Exercise requirements — How many lines in the data below contain the string "build"? Answer with the number only.

━━━━━ Recorded data ━━━━━

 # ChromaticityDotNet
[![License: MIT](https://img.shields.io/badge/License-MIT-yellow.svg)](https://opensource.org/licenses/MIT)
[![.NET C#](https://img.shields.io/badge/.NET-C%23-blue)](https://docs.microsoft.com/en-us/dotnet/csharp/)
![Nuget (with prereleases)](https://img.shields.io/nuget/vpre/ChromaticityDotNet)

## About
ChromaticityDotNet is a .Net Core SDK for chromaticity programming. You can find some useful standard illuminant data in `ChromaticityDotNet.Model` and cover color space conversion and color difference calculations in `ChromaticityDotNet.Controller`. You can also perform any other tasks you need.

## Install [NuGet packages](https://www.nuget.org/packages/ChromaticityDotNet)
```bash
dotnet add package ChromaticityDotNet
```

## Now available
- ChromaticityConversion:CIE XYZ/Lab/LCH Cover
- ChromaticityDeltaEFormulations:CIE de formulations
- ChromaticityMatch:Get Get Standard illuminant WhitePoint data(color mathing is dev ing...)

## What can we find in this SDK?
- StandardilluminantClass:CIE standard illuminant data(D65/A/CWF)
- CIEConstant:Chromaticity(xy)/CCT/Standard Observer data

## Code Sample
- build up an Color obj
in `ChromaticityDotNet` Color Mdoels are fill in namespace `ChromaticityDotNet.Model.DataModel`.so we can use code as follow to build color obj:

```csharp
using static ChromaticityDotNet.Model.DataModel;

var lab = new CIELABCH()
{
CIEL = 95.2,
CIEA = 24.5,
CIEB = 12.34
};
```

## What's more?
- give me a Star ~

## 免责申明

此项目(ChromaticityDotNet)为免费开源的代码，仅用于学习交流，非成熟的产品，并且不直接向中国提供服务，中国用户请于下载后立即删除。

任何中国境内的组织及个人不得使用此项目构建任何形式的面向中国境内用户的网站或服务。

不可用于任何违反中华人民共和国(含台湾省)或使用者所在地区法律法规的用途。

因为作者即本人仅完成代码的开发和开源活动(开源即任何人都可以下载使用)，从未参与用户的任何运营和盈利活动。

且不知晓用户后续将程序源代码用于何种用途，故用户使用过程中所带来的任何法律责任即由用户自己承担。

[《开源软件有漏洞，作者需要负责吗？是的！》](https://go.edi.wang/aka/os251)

━━━━━

Solution — 2